At the foundation of ScoreMetrics is the principle of back-testing.  This is a fancy way of saying you need to make sure your system performed properly over a specific historical period of time.  If you develop a system because it worked last year, but you don’t go back further to make sure that last year wasn’t an outlier and the previous years proved the system to be faulty, then you could be setting yourself up for some serious disappointment.  You will also need a tool or multiple tools for back-testing performance, and you will need data going back at least ten years.  

Why ten years? System development, if done correctly, goes beyond a fad or a trend. Anyone can identify a trend and ride it for a while, and inevitably miss the part where the trend ends or reverses and ultimately gives back some, all, or even more than they made for however long they caught the trend.  I believe ten years goes beyond a trend and discovers systems that will stand the test of time.  

The ten year mark also does something else that is very critical to this whole process, and that is it helps you to gauge downside risk, unit allocation and a stop loss point.  This is because you now have perspective over a considerable period of time, giving you a data pool that lets you see the anticipated drawdown risk of the system, and to a degree it will set expectations as to what a worse case scenario might look like.

There are some exceptions to this rule.  Let’s say, for example, that the system involves a team that was formed 4 years ago, an umpire or referee that started 6 years ago, or a coach that got his job 5 years ago, or perhaps the industry wasn’t tracking the data you are using for the system for a full ten years.  In those instances, there still might be a great system from a smaller data pool. We don’t want to avoid a great system only because we can’t have a full data history, but we need to proceed with caution because a smaller data pool means less confidence that the system will hold up over time and less data to determine a stop loss point and drawdown risk.  Typically, with systems using smaller data pools we will reduce the unit allocation in the portfolio until the system proves itself over time. This marginalizes the risk while allowing you to implement the system with caution.

When back-testing, there are some critical rules to be aware of in order to avoid systems that just ‘don’t fit quite right.’ This applies to trading in traditional investment vehicles as well as sports trading.  Think of back-testing analysis as that childhood game when you were a toddler learning shapes or a youngster doing your first jigsaw puzzle. You keep trying to make this puzzle piece fit but you have to really jam it in there to get to go where you want.  It really is the wrong puzzle piece but you keep trying to get it to wedge into your spot and force it to fit. It’s that old round peg in a square hole saying. Back-testing works much in the same way.
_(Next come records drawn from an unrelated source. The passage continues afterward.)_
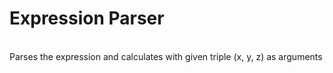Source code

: # Expression Parser
<br>
Parses the expression and calculates with given triple (x, y, z) as arguments
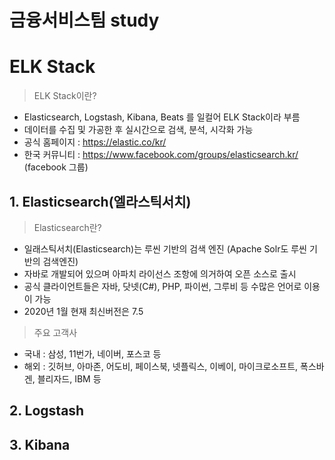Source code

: 금융서비스팀 study
===================

# ELK Stack
> ELK Stack이란?
* Elasticsearch, Logstash, Kibana, Beats 를 일컬어 ELK Stack이라 부름
* 데이터를 수집 및 가공한 후 실시간으로 검색, 분석, 시각화 가능
* 공식 홈페이지 : https://elastic.co/kr/ 
* 한국 커뮤니티 : https://www.facebook.com/groups/elasticsearch.kr/ (facebook 그룹)


## 1. Elasticsearch(엘라스틱서치)
> Elasticsearch란? 
- 일래스틱서치(Elasticsearch)는 루씬 기반의 검색 엔진 (Apache Solr도 루씬 기반의 검색엔진)
- 자바로 개발되어 있으며 아파치 라이선스 조항에 의거하여 오픈 소스로 출시
- 공식 클라이언트들은 자바, 닷넷(C#), PHP, 파이썬, 그루비 등 수많은 언어로 이용이 가능
- 2020년 1월 현재 최신버전은 7.5
   
> 주요 고객사
- 국내 : 삼성, 11번가, 네이버, 포스코 등
- 해외 : 깃허브, 아마존, 어도비, 페이스북, 넷플릭스, 이베이, 마이크로소프트, 폭스바겐, 블리자드, IBM 등


## 2. Logstash


## 3. Kibana
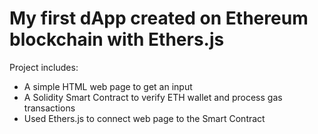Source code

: <h1>My first dApp created on Ethereum blockchain with Ethers.js</h1>

Project includes: 
- A simple HTML web page to get an input 
- A Solidity Smart Contract to verify ETH wallet and process gas transactions
- Used Ethers.js to connect web page to the Smart Contract
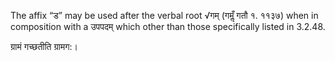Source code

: 


The affix “ड” may be used after the verbal root √गम् (गमॢँ गतौ १. ११३७) when in composition with a उपपदम् which other than those specifically listed in 3.2.48.


ग्रामं गच्छतीति ग्रामग:।

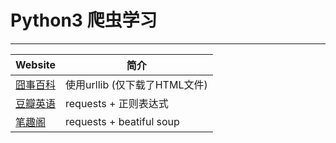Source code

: # Python3 爬虫学习
-------------------
|Website|	简介
|--|--
|[囧事百科](https://github.com/peanwang/spider/tree/master/%E5%9B%A7%E4%BA%8B%E7%99%BE%E7%A7%91)|	使用urllib (仅下载了HTML文件)|
|[豆瓣英语](https://github.com/peanwang/spider/tree/master/%E8%B1%86%E7%93%A3%E9%9F%B3%E4%B9%90)|  requests + 正则表达式|
|[笔趣阁](https://github.com/peanwang/spider/tree/master/%E7%AC%94%E8%B6%A3%E9%98%81)|requests + beatiful soup|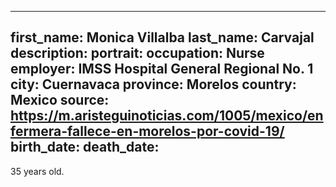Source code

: ---
first_name: Monica Villalba
last_name: Carvajal
description: 
portrait: 
occupation: Nurse
employer: IMSS Hospital General Regional No. 1
city: Cuernavaca
province: Morelos
country: Mexico
source: https://m.aristeguinoticias.com/1005/mexico/enfermera-fallece-en-morelos-por-covid-19/
birth_date: 
death_date: 
--

35 years old.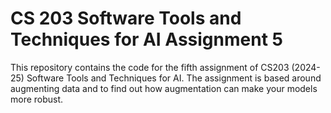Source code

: # CS 203 Software Tools and Techniques for AI Assignment 5
This repository contains the code for the fifth assignment of CS203 (2024-25) Software Tools and Techniques for AI. The assignment is based around augmenting data and to find out how augmentation can make your models more robust.
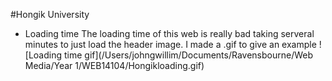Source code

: #Hongik University


* Loading time
The loading time of this web is really bad taking serveral minutes to just load the header image. I made a .gif to give an example ![Loading time gif](/Users/johngwillim/Documents/Ravensbourne/Web Media/Year 1/WEB14104/Hongikloading.gif) 
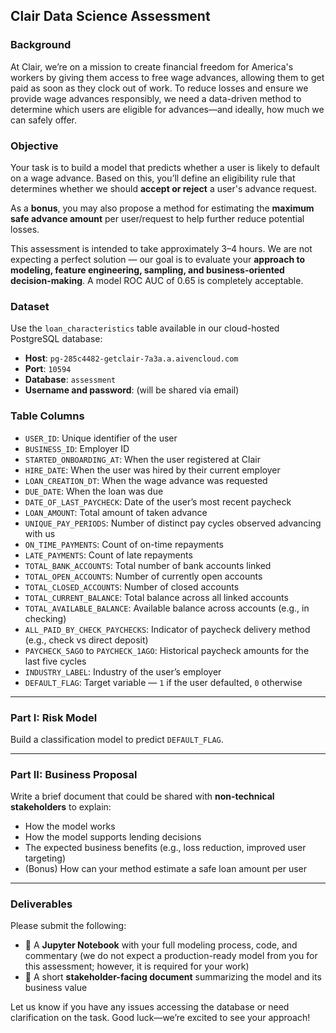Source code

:## **Clair Data Science Assessment**

### **Background**

At Clair, we’re on a mission to create financial freedom for America's workers by giving them access to free wage advances, allowing them to get paid as soon as they clock out of work. To reduce losses and ensure we provide wage advances responsibly, we need a data-driven method to determine which users are eligible for advances—and ideally, how much we can safely offer.

### **Objective**

Your task is to build a model that predicts whether a user is likely to default on a wage advance. Based on this, you’ll define an eligibility rule that determines whether we should **accept or reject** a user's advance request.

As a **bonus**, you may also propose a method for estimating the **maximum safe advance amount** per user/request to help further reduce potential losses.

This assessment is intended to take approximately 3–4 hours. We are not expecting a perfect solution — our goal is to evaluate your **approach to modeling, feature engineering, sampling, and business-oriented decision-making**. A model ROC AUC of 0.65 is completely acceptable.

### **Dataset**

Use the `loan_characteristics` table available in our cloud-hosted PostgreSQL database:

* **Host**: `pg-285c4482-getclair-7a3a.a.aivencloud.com`
* **Port**: `10594`
* **Database**: `assessment`
* **Username and password**: (will be shared via email)

### **Table Columns**

* `USER_ID`: Unique identifier of the user
* `BUSINESS_ID`: Employer ID
* `STARTED_ONBOARDING_AT`: When the user registered at Clair
* `HIRE_DATE`: When the user was hired by their current employer
* `LOAN_CREATION_DT`: When the wage advance was requested
* `DUE_DATE`: When the loan was due
* `DATE_OF_LAST_PAYCHECK`: Date of the user’s most recent paycheck
* `LOAN_AMOUNT`: Total amount of taken advance 
* `UNIQUE_PAY_PERIODS`: Number of distinct pay cycles observed advancing with us
* `ON_TIME_PAYMENTS`: Count of on-time repayments
* `LATE_PAYMENTS`: Count of late repayments
* `TOTAL_BANK_ACCOUNTS`: Total number of bank accounts linked
* `TOTAL_OPEN_ACCOUNTS`: Number of currently open accounts
* `TOTAL_CLOSED_ACCOUNTS`: Number of closed accounts
* `TOTAL_CURRENT_BALANCE`: Total balance across all linked accounts
* `TOTAL_AVAILABLE_BALANCE`: Available balance across accounts (e.g., in checking)
* `ALL_PAID_BY_CHECK_PAYCHECKS`: Indicator of paycheck delivery method (e.g., check vs direct deposit)
* `PAYCHECK_5AGO` to `PAYCHECK_1AGO`: Historical paycheck amounts for the last five cycles
* `INDUSTRY_LABEL`: Industry of the user’s employer
* `DEFAULT_FLAG`: Target variable — `1` if the user defaulted, `0` otherwise

---

### **Part I: Risk Model**

Build a classification model to predict `DEFAULT_FLAG`. 

---

### **Part II: Business Proposal**

Write a brief document that could be shared with **non-technical stakeholders** to explain:

* How the model works
* How the model supports lending decisions
* The expected business benefits (e.g., loss reduction, improved user targeting)
* (Bonus) How can your method estimate a safe loan amount per user

---

### **Deliverables**

Please submit the following:

* 📓 A **Jupyter Notebook** with your full modeling process, code, and commentary (we do not expect a production-ready model from you for this assessment; however, it is required for your work) 
* 📄 A short **stakeholder-facing document** summarizing the model and its business value

Let us know if you have any issues accessing the database or need clarification on the task. Good luck—we’re excited to see your approach!


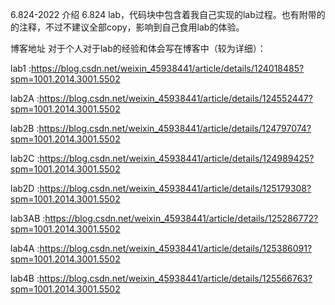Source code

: 6.824-2022
介绍
6.824 lab，代码块中包含着我自己实现的lab过程。也有附带的的注释，不过不建议全部copy，影响到自己食用lab的体验。

博客地址
对于个人对于lab的经验和体会写在博客中（较为详细）：

lab1 :https://blog.csdn.net/weixin_45938441/article/details/124018485?spm=1001.2014.3001.5502

lab2A :https://blog.csdn.net/weixin_45938441/article/details/124552447?spm=1001.2014.3001.5502

lab2B :https://blog.csdn.net/weixin_45938441/article/details/124797074?spm=1001.2014.3001.5502

lab2C :https://blog.csdn.net/weixin_45938441/article/details/124989425?spm=1001.2014.3001.5502

lab2D :https://blog.csdn.net/weixin_45938441/article/details/125179308?spm=1001.2014.3001.5502

lab3AB :https://blog.csdn.net/weixin_45938441/article/details/125286772?spm=1001.2014.3001.5502

lab4A :https://blog.csdn.net/weixin_45938441/article/details/125386091?spm=1001.2014.3001.5502

lab4B :https://blog.csdn.net/weixin_45938441/article/details/125566763?spm=1001.2014.3001.5502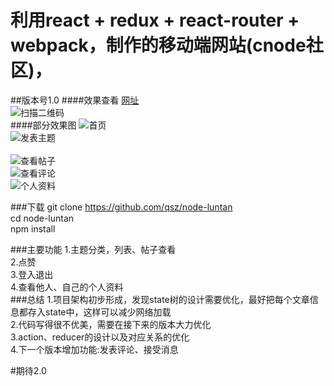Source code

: 利用react + redux + react-router + webpack，制作的移动端网站(cnode社区)，
====  

##版本号1.0
####效果查看
[网址](https://qsz.github.io/node-luntan) <br>
![扫描二维码](https://github.com/qsz/node-luntan/blob/gh-pages/photo/QQ%E5%9B%BE%E7%89%8720161030223340.png) <br>
####部分效果图
![首页 ](https://github.com/qsz/node-luntan/blob/gh-pages/photo/home.PNG) <br>
![发表主题 ](https://github.com/qsz/node-luntan/blob/gh-pages/photo/createreply.PNG)<br>  
![查看帖子 ](https://github.com/qsz/node-luntan/blob/gh-pages/photo/topic.PNG) <br> 
![查看评论 ](https://github.com/qsz/node-luntan/blob/gh-pages/photo/replylist.PNG) <br> 
![个人资料 ](https://github.com/qsz/node-luntan/blob/gh-pages/photo/user.PNG)<br>  

###下载
git clone https://github.com/qsz/node-luntan<br>
cd node-luntan<br>
npm install <br>

###主要功能
1.主题分类，列表、帖子查看<br>
2.点赞<br>
3.登入退出<br>
4.查看他人、自己的个人资料<br>
###总结
1.项目架构初步形成，发现state树的设计需要优化，最好把每个文章信息都存入state中，这样可以减少网络加载<br>
2.代码写得很不优美，需要在接下来的版本大力优化<br>
3.action、reducer的设计以及对应关系的优化<br>
4.下一个版本增加功能:发表评论、接受消息<br>


#期待2.0
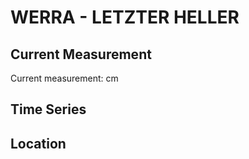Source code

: # WERRA - LETZTER HELLER

## Current Measurement

Current measurement: <Value topic="rivers/pegel-online/WERRA/LETZTER_HELLER/measurementValue"/> cm

## Time Series

<TimeSeries topic="rivers/pegel-online/WERRA/LETZTER_HELLER/measurementValue" period="week" />

## Location

<WorldMap>
  <Marker lat="51.415650785940464" lon="9.678081492741569" labelTopic="rivers/pegel-online/WERRA/LETZTER_HELLER" />
</WorldMap>
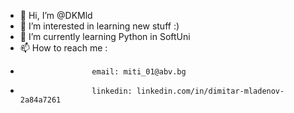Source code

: - 👋 Hi, I’m @DKMld
- 👀 I’m interested in learning new stuff :)
- 🌱 I’m currently learning Python in SoftUni
- 📫 How to reach me : 
-                     email: miti_01@abv.bg
-                     linkedin: linkedin.com/in/dimitar-mladenov-2a84a7261

<!---
DKMld/DKMld is a ✨ special ✨ repository because its `README.md` (this file) appears on your GitHub profile.
You can click the Preview link to take a look at your changes.
--->
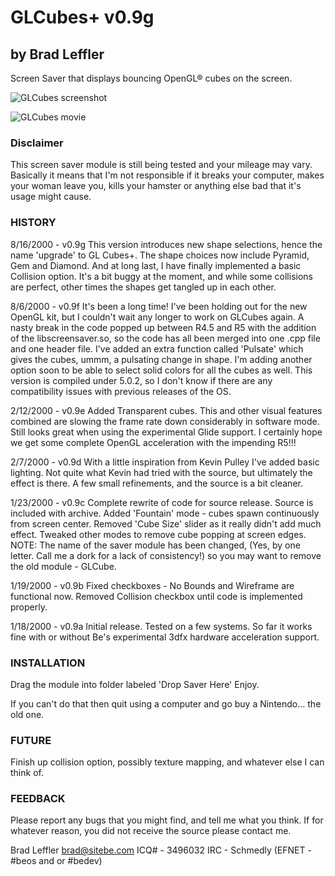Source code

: # GLCubes+ v0.9g
## by Brad Leffler

Screen Saver that displays bouncing OpenGL® cubes on the screen.

![GLCubes screenshot](https://raw.github.com/jscipione/GlCubes/master/GLCubes.png)

![GLCubes movie](https://raw.github.com/jscipione/GlCubes/master/GLCubes.gif)

### Disclaimer

This screen saver module is still being tested and your mileage may vary. Basically it means that I'm not responsible if it breaks your computer, makes your woman leave you, kills your hamster or anything else bad that it's usage might cause.

### HISTORY

8/16/2000 - v0.9g
 This version introduces new shape selections, hence the name 'upgrade' to GL Cubes+. The shape choices now include Pyramid, Gem and Diamond. And at long last, I have finally implemented a basic Collision option. It's a bit buggy at the moment, and while some collisions are perfect, other times the shapes  get tangled up in each other. 

8/6/2000 - v0.9f
 It's been a long time! I've been holding out for the new OpenGL kit, but I couldn't wait any longer to work on GLCubes again. A nasty break in the code popped up between R4.5 and R5 with the addition of the libscreensaver.so, so the code has all been merged into one .cpp file and one header file. I've added an extra function called 'Pulsate' which gives the cubes, ummm, a pulsating change in shape. I'm adding another option soon to be able to select solid colors for all the cubes as well. This version is compiled under 5.0.2, so I don't know if there are any compatibility issues with previous releases of the OS. 

2/12/2000 - v0.9e
 Added Transparent cubes. This and other visual features combined are slowing the frame rate down considerably in software mode. Still looks great when using the experimental Glide support. I certainly hope we get some complete OpenGL acceleration with the impending R5!!!

2/7/2000 - v0.9d
 With a little inspiration from Kevin Pulley I've added basic lighting. Not quite what Kevin had tried with the source, but ultimately the effect is there. A few small refinements, and the source is a bit cleaner.

1/23/2000 - v0.9c
 Complete rewrite of code for source release. Source is included with archive. Added 'Fountain' mode - cubes spawn continuously from screen center. Removed 'Cube Size' slider as it really didn't add much effect. Tweaked other modes to remove cube popping at screen edges. NOTE: The name of the saver module has been changed, (Yes, by one letter. Call me a dork for a lack of consistency!) so you may want to remove the old module - GLCube.

1/19/2000 - v0.9b
Fixed checkboxes - No Bounds and Wireframe are functional now. Removed Collision checkbox until code is implemented properly.

1/18/2000 - v0.9a
Initial release. Tested on a few systems. So far it works fine with or without Be's experimental 3dfx hardware acceleration support.


### INSTALLATION

Drag the module into folder labeled 'Drop Saver Here'
Enjoy.

If you can't do that then quit using a computer and go buy a Nintendo… the old one.


### FUTURE

Finish up collision option, possibly texture mapping, and whatever else I can think of.

### FEEDBACK

Please report any bugs that you might find, and tell me what you think.  If for whatever reason, you did not receive the source please contact me.

Brad Leffler
brad@sitebe.com
ICQ# - 3496032
IRC - Schmedly (EFNET - #beos and or #bedev)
You will come across many systems that are almost perfect but have flaws you don’t want to see and a bad trader will ignore the data to focus on a system that may have big ROI potential.  This is how traders who put the work in still lose their butts! It’s also known as gambling and, as I stated several times along the way, we don’t gamble.  

I subscribe to the perfect puzzle piece approach.  It needs to fit just right, or I move on to the next.  Sure it can be frustrating but that is that barrier of entry I was talking about before…remove the emotion of wanting so badly to win and stay non-emotional in not only your application of a system in a trading environment but also in the creation and testing of the system.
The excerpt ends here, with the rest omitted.